The other thing that she doesn't like is the amplifiers. She was expecting what most people would think of as a stereo amplifier. In high end systems, like mine, amplification is often accomplished through the use of two separate amplifiers (one for each speaker), placed very near the speakers. And instead of putting the speakers up against a wall, or even in a corner, the speakers are often placed at least 4' from the wall. And my amplifiers are quite large -- something like 30" long, 17" wide, and 18" tall (they sit on 4" stands to elevate them from the floor), and they weigh about 200 pounds each. Most of the other equipment is on floating shelves (to isolate from any floor vibration) under the window. There is also a turntable, its power supply and its pre-amplifier, which are in an existing build-in cabinet and cannot be seen -- my wife has no complaints about that.

The picture below shows what I am describing. Note that we have ordered a 3-seat sofa that will replace the one partially shown in the picture, and we are temporarily using the piano bench as a coffee table, also as shown. We will add a real coffee table, and a rug (which will help with sound reverberation, although the room already has surprisingly good accoustics), and perhaps seating on the right. Also, there will be a 100" rising screen projector underneath the window, behind the equipment -- that screen will not be seen when not in use.
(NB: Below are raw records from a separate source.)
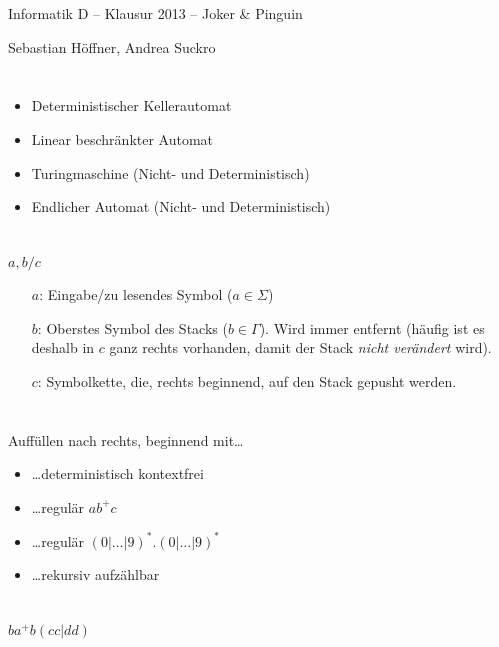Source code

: \documentclass{article}
\begin{document}
\begin{center}
  \Large{Informatik D -- Klausur 2013 -- Joker \& Pinguin}

  \large{Sebastian Höffner, Andrea Suckro}
\end{center}

\section{}%
\begin{itemize}
	\item Deterministischer Kellerautomat
  \item Linear beschränkter Automat
  \item Turingmaschine (Nicht- und Deterministisch)
  \item Endlicher Automat (Nicht- und Deterministisch)
\end{itemize}

\section{}%
$a,b/c$
\begin{enumerate}
	\item[$a$:] Eingabe/zu lesendes Symbol ($a \in \Sigma$)
  \item[$b$:] Oberstes Symbol des Stacks ($b \in \Gamma$). Wird immer entfernt (häufig ist es deshalb in $c$ ganz rechts vorhanden, damit der Stack \emph{nicht verändert} wird).
  \item[$c$:] Symbolkette, die, rechts beginnend, auf den Stack gepusht werden.
\end{enumerate}

\section{}%
Auffüllen nach rechts, beginnend mit\dots
\begin{itemize}
	\item \dots deterministisch kontextfrei
	\item \dots regulär $ab^+c$
	\item \dots regulär $(0|\dots|9)^*.(0|\dots|9)^*$
	\item \dots rekursiv aufzählbar
\end{itemize}

\section{}%
$ba^+b(cc|dd)$
\end{document}
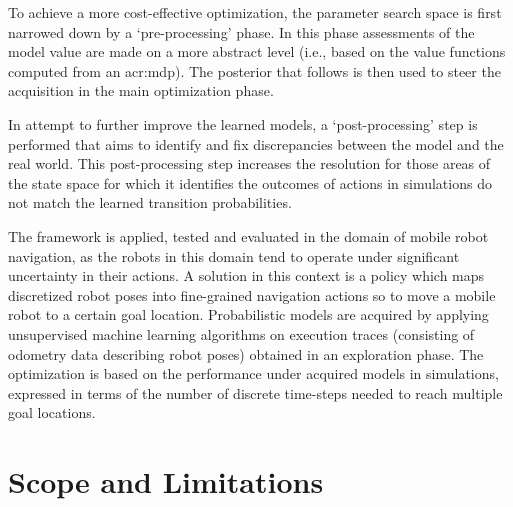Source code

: To achieve a more cost-effective optimization, the parameter search space is first narrowed down by a `pre-processing' phase.
In this phase assessments of the model value are made on a more abstract level (i.e., based on the value functions computed from an \acrshort{acr:mdp}).
The posterior that follows is then used to steer the acquisition in the main optimization phase.

In attempt to further improve the learned models, a `post-processing' step is performed that aims to identify and fix discrepancies between the model and the real world.
This post-processing step increases the resolution for those areas of the state space for which it identifies the outcomes of actions in simulations do not match the learned transition probabilities.

The framework is applied, tested and evaluated in the domain of mobile robot navigation, as the robots in this domain tend to operate under significant uncertainty in their actions.
A solution in this context is a policy which maps discretized robot poses into fine-grained navigation actions so to move a mobile robot to a certain goal location.
Probabilistic models are acquired by applying unsupervised machine learning algorithms on execution traces (consisting of odometry data describing robot poses) obtained in an exploration phase.
The optimization is based on the performance under acquired models in simulations, expressed in terms of the number of discrete time-steps needed to reach multiple goal locations.



\section{Scope and Limitations}
\label{sec:scope-limitations}

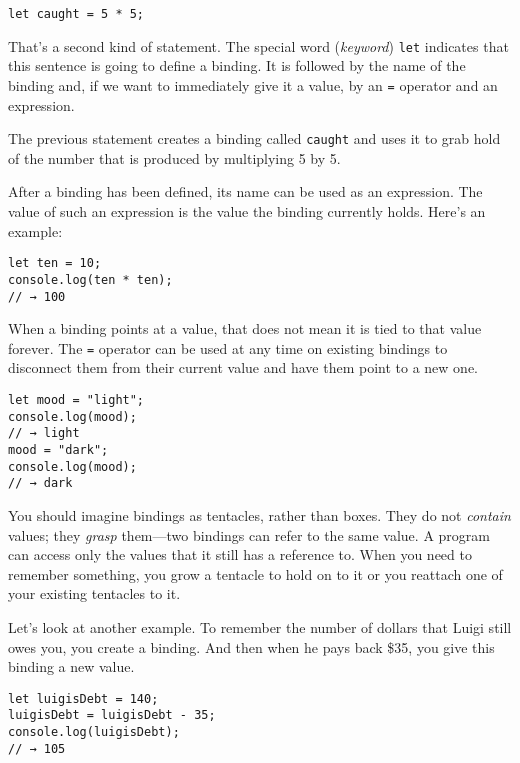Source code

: \begin{lstlisting}
let caught = 5 * 5;
\end{lstlisting}
\noindent{}

That's a second kind of statement. The special word (\emph{keyword}) \lstinline`let` indicates that this sentence is going to define a binding. It is followed by the name of the binding and, if we want to immediately give it a value, by an \lstinline`=` operator and an expression.

The previous statement creates a binding called \lstinline`caught` and uses it to grab hold of the number that is produced by multiplying 5 by 5.

After a binding has been defined, its name can be used as an expression. The value of such an expression is the value the binding currently holds. Here's an example:

\begin{lstlisting}
let ten = 10;
console.log(ten * ten);
// → 100
\end{lstlisting}
\noindent{}

When a binding points at a value, that does not mean it is tied to that value forever. The \lstinline`=` operator can be used at any time on existing bindings to disconnect them from their current value and have them point to a new one.

\begin{lstlisting}
let mood = "light";
console.log(mood);
// → light
mood = "dark";
console.log(mood);
// → dark
\end{lstlisting}
\noindent{}

You should imagine bindings as tentacles, rather than boxes. They do not \emph{contain} values; they \emph{grasp} them—two bindings can refer to the same value. A program can access only the values that it still has a reference to. When you need to remember something, you grow a tentacle to hold on to it or you reattach one of your existing tentacles to it.

Let's look at another example. To remember the number of dollars that Luigi still owes you, you create a binding. And then when he pays back \$35, you give this binding a new value.

\begin{lstlisting}
let luigisDebt = 140;
luigisDebt = luigisDebt - 35;
console.log(luigisDebt);
// → 105
\end{lstlisting}
\noindent{}


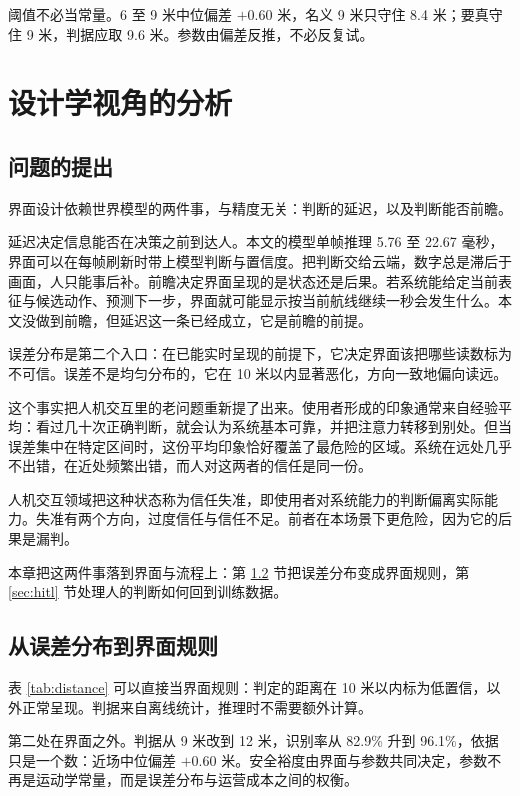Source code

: \documentclass[12pt,a4paper]{ctexart}
\begin{document}
阈值不必当常量。6 至 9 米中位偏差 $+0.60$ 米，名义 9 米只守住 8.4 米；要真守住 9 米，判据应取 9.6 米。参数由偏差反推，不必反复试。

\section{设计学视角的分析}

\subsection{问题的提出}

界面设计依赖世界模型的两件事，与精度无关：判断的延迟，以及判断能否前瞻。

延迟决定信息能否在决策之前到达人。本文的模型单帧推理 5.76 至 22.67 毫秒，界面可以在每帧刷新时带上模型判断与置信度。把判断交给云端，数字总是滞后于画面，人只能事后补。前瞻决定界面呈现的是状态还是后果。若系统能给定当前表征与候选动作、预测下一步，界面就可能显示按当前航线继续一秒会发生什么。本文没做到前瞻，但延迟这一条已经成立，它是前瞻的前提。

误差分布是第二个入口：在已能实时呈现的前提下，它决定界面该把哪些读数标为不可信。误差不是均匀分布的，它在 10 米以内显著恶化，方向一致地偏向读远。

这个事实把人机交互里的老问题重新提了出来。使用者形成的印象通常来自经验平均：看过几十次正确判断，就会认为系统基本可靠，并把注意力转移到别处。但当误差集中在特定区间时，这份平均印象恰好覆盖了最危险的区域。系统在远处几乎不出错，在近处频繁出错，而人对这两者的信任是同一份。

人机交互领域把这种状态称为信任失准，即使用者对系统能力的判断偏离实际能力。失准有两个方向，过度信任与信任不足。前者在本场景下更危险，因为它的后果是漏判。

本章把这两件事落到界面与流程上：第 \ref{sec:ui} 节把误差分布变成界面规则，第 \ref{sec:hitl} 节处理人的判断如何回到训练数据。

\subsection{从误差分布到界面规则}
\label{sec:ui}

表 \ref{tab:distance} 可以直接当界面规则：判定的距离在 10 米以内标为低置信，以外正常呈现。判据来自离线统计，推理时不需要额外计算。

第二处在界面之外。判据从 9 米改到 12 米，识别率从 82.9\% 升到 96.1\%，依据只是一个数：近场中位偏差 $+0.60$ 米。安全裕度由界面与参数共同决定，参数不再是运动学常量，而是误差分布与运营成本之间的权衡。
\end{document}

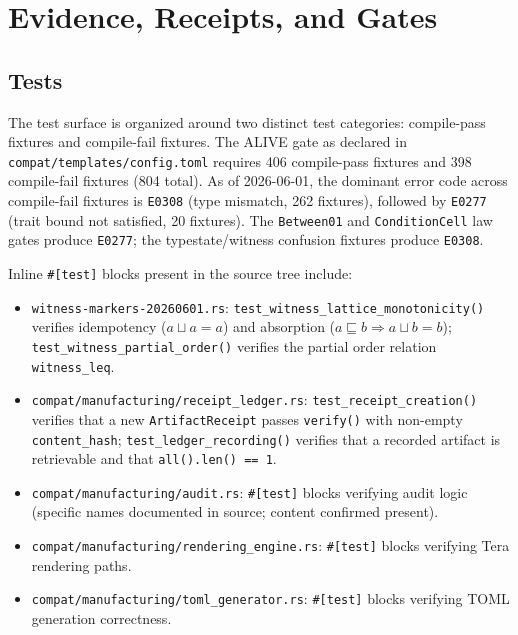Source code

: 
\section{Evidence, Receipts, and Gates}
\label{sec:sources-wasm4pm-compat-evidence}

\subsection{Tests}
\label{sec:sources-wasm4pm-compat-evidence-tests}

The test surface is organized around two distinct test categories: compile-pass fixtures
and compile-fail fixtures. The ALIVE gate as declared in
\texttt{compat/templates/config.toml} requires 406 compile-pass fixtures and 398
compile-fail fixtures (804 total). As of 2026-06-01, the dominant error code across
compile-fail fixtures is \texttt{E0308} (type mismatch, 262 fixtures), followed by
\texttt{E0277} (trait bound not satisfied, 20 fixtures). The \texttt{Between01} and
\texttt{ConditionCell} law gates produce \texttt{E0277}; the typestate/witness confusion
fixtures produce \texttt{E0308}.

Inline \texttt{\#[test]} blocks present in the source tree include:

\begin{itemize}
  \item \texttt{witness-markers-20260601.rs}: \texttt{test\_witness\_lattice\_monotonicity()}
    verifies idempotency ($a \sqcup a = a$) and absorption ($a \sqsubseteq b \Rightarrow
    a \sqcup b = b$); \texttt{test\_witness\_partial\_order()} verifies the partial order
    relation \texttt{witness\_leq}.
  \item \texttt{compat/manufacturing/receipt\_ledger.rs}: \texttt{test\_receipt\_creation()}
    verifies that a new \texttt{ArtifactReceipt} passes \texttt{verify()} with non-empty
    \texttt{content\_hash}; \texttt{test\_ledger\_recording()} verifies that a recorded
    artifact is retrievable and that \texttt{all().len() == 1}.
  \item \texttt{compat/manufacturing/audit.rs}: \texttt{\#[test]} blocks verifying audit
    logic (specific names documented in source; content confirmed present).
  \item \texttt{compat/manufacturing/rendering\_engine.rs}: \texttt{\#[test]} blocks
    verifying Tera rendering paths.
  \item \texttt{compat/manufacturing/toml\_generator.rs}: \texttt{\#[test]} blocks
    verifying TOML generation correctness.
\end{itemize}

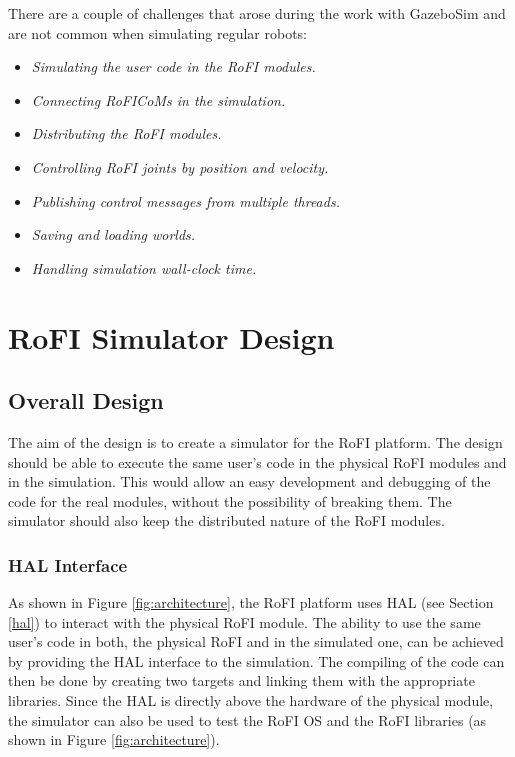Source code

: \documentclass[
  printed, %
  color,   %
  notable, %
  oneside, %
  nolof,   %
  nolot,   %
  nocover,
]{fithesis3}
\begin{document}
There are a couple of challenges that arose during the work with GazeboSim and are not common when simulating regular robots:
\begin{itemize}
    \item \emph{Simulating the user code in the RoFI modules.}
    \item \emph{Connecting RoFICoMs in the simulation.}
    \item \emph{Distributing the RoFI modules.}
    \item \emph{Controlling RoFI joints by position and velocity.}
    \item \emph{Publishing control messages from multiple threads.}
    \item \emph{Saving and loading worlds.}
    \item \emph{Handling simulation wall-clock time.}
\end{itemize}


\chapter{RoFI Simulator Design}

\section{Overall Design}



The aim of the design is to create a simulator for the RoFI platform.
The design should be able to execute the same user's code in the physical RoFI modules and in the simulation.
This would allow an easy development and debugging of the code for the real modules, without the possibility of breaking them.
The simulator should also keep the distributed nature of the RoFI modules.

\subsection{HAL Interface}

As shown in Figure \ref{fig:architecture}, the RoFI platform uses HAL (see Section \ref{hal}) to interact with the physical RoFI module.
The ability to use the same user's code in both, the physical RoFI and in the simulated one, can be achieved by providing the HAL interface to the simulation.
The compiling of the code can then be done by creating two targets and linking them with the appropriate libraries.
Since the HAL is directly above the hardware of the physical module, the simulator can also be used to test the RoFI OS and the RoFI libraries (as shown in Figure \ref{fig:architecture}).
\end{document}
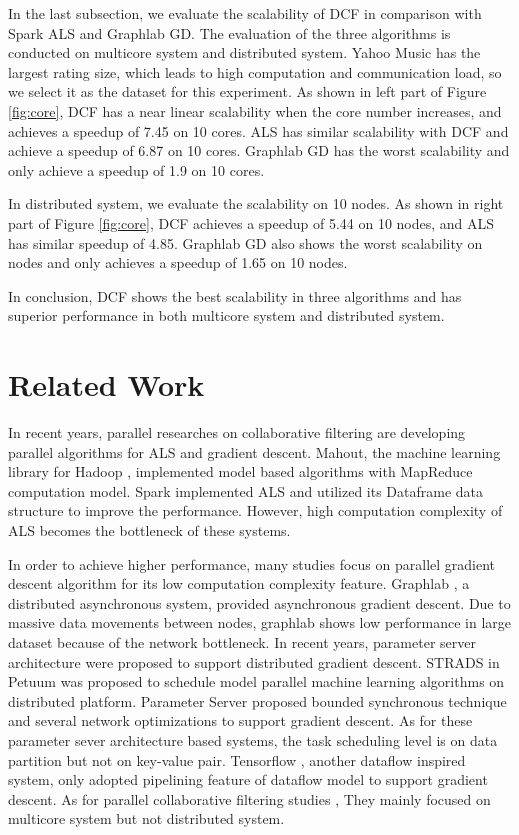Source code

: \documentclass{llncs}
\begin{document}
In the last subsection, we evaluate the scalability of DCF in comparison with Spark ALS and Graphlab GD. The evaluation of the three algorithms is conducted on multicore system and distributed system. Yahoo Music has the largest rating size, which leads to high computation and communication load, so we select it as the dataset for this experiment. As shown in left part of Figure \ref{fig:core}, DCF has a near linear scalability when the core number increases, and achieves a speedup of 7.45 on 10 cores. ALS has similar scalability with DCF and achieve a speedup of 6.87 on 10 cores. Graphlab GD has the worst scalability and only achieve a speedup of 1.9 on 10 cores.

In distributed system, we evaluate the scalability on 10 nodes. As shown in right part of Figure \ref{fig:core}, DCF achieves a speedup of 5.44 on 10 nodes, and ALS has similar speedup of 4.85. Graphlab GD also shows the worst scalability on nodes and only achieves a speedup of 1.65 on 10 nodes.

In conclusion, DCF shows the best scalability in three algorithms and has superior performance in both multicore system and distributed system.

\vspace{-10pt}
\section{Related Work}
\label{sec:relatedWork}
\vspace{-5pt}
In recent years, parallel researches on collaborative filtering are developing parallel algorithms for ALS and gradient descent. Mahout, the machine learning library for Hadoop \cite{Hadoop}, implemented model based algorithms with MapReduce \cite{MapReduce} computation model. Spark \cite{SparkMllib} implemented ALS \cite{SparkCF} and utilized its Dataframe \cite{dataFrame}  data structure to improve the performance. However, high computation complexity of ALS becomes the bottleneck of these systems.

In order to achieve higher performance, many studies focus on parallel gradient descent algorithm for its low computation complexity feature. Graphlab \cite{graphlab}, a distributed asynchronous system, provided asynchronous gradient descent. Due to massive data movements between nodes, graphlab shows low performance in large dataset because of the network bottleneck.
In recent years, parameter server architecture were proposed to support distributed gradient descent. STRADS \cite{strads} in Petuum was proposed to schedule model parallel machine learning algorithms on distributed platform. Parameter Server \cite{ps} proposed bounded synchronous technique and several network optimizations to support gradient descent. As for these parameter sever architecture based systems, the task scheduling level is on data partition but not on key-value pair. Tensorflow \cite{tensorflow}, another dataflow inspired system, only adopted pipelining feature of dataflow model to support gradient descent. As for parallel collaborative filtering studies \cite{sgdFast2015} \cite{sgdKdd2015} \cite{StarPU}, They mainly focused on multicore system but not distributed system.
\vspace{-15pt}
\end{document}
The bottom line is she hates the look, but a little encouragement from professional decorators might change her mind. So, I encourage all comments about the look, good or bad. My other hope is that some of you can make suggestions about how I can soften the look. For example, I suggested a glass coffee table, which could sit over the amplifiers. My wife didn't reject that idea out of hand, but doesn't think it would look good.

Any and all comments and suggestions are more than welcome.